But crying is not the only way adopted by your baby to prove a point or to attract people. From birth, a baby makes a range of sounds and noises such as crying, coughing, burping and quiet low-pitched contented sounds.
These varied noises are signs that your baby is trying to pick up ambient noises and imitating them. And it is also a sign that your baby’s vocal development is on track, as it gets geared up for future use.
In the first three months after delivery, most of the baby noises are limited to giggling, gurgling, and cooing. They are more noises than speech sounds, but they are an important development as it marks your baby’s readiness in trying to speak.
Over the next three months, your baby will continue to babble and coo. But he/she will also make sounds made with the lips placed together. Extreme high-pitched noises like yells and squeals are also given out.
Between the sixth and ninth month, variations in the intonation of babbling start to appear, and it might even sound like your baby is asking you a question. He/she may also learn to respond to his/her first words and might wave if you say “bye-bye”, or stop if you say “no”.
This is a good time to increase the reading time. Read all kinds of books (simple and hard) with proper expressions and pauses so that your baby, even if nothing else, learns how to emote and express in the future.
By the twelfth month, strings of different syllables such as “ma-ba-da” begin to appear, and also babbling with vowels and constants like “aba” is observed. Babies can imitate words and sounds, and the much awaited first words might appear.
By your baby’s first birthday, he/she would be pronouncing his/her first full common words. They generally tend to be any commonly-used noun word – which is short and easy to say, like “dog” or “cat” or “ball”.
One should encourage the child to talk and repeat the word so that he/she can eventually learn it. Toddlers also point to an object when it is named, and recognise names of familiar people and object.

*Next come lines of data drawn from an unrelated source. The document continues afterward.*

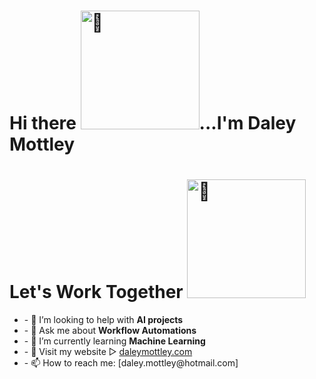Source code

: 
<div>
<h1>Hi there <img alt="👋" src="https://raw.githubusercontent.com/dmotts/dmotts/main/static/images/hi.gif" width="190" />...I'm Daley Mottley </h1>
  <div  align="left">
    <h1>Let's Work Together <img alt="🤝" src="https://raw.githubusercontent.com/dmotts/dmotts/main/static/images/handshake.gif" width="190" /></h1>
   <ul>
     <li>- 🤔 I’m looking to help with <strong>AI projects</strong></span></li>
     <li>- 💬 Ask me about <strong>Workflow Automations</strong></span></li>     
     <li>- 🌱 I’m currently learning <strong>Machine Learning</strong></li>
     <li>- 🔗 Visit my website ▻  <a href="https://dmotts.github.io/portfolio">daleymottley.com</a></li>
     <li>- 📫 How to reach me:  [daley.mottley@hotmail.com]</li>
   </ul>
  </div>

And finally by the age of two, you can expect your baby’s vocabulary to start taking shape. He/she will put two words together such as “cat big” or “big cat”.
A 2-year-old can also follow simple two-step commands, such as “Wear clothes and come out”. He will also observe adults and start changing his/her tone to show that he/she is asking something or he/she is happy or sad about what is being said to him/her. He/she will begin to master words like “me”, “you”, “up” and “down”.
Please note that different kids have a different rate of growth and speed of growth. Every child grows and develops differently, and one should not compare their child’s language and speech development to other children.
However, even If after a long time or delay, your child does not seem to open his/her mouth and speak or is majorly relying only on gestures and hand movements to make his/her point, then please consult a paediatrician or a speech therapist immediately. Early detection may reduce some of the problems associated with speech delay.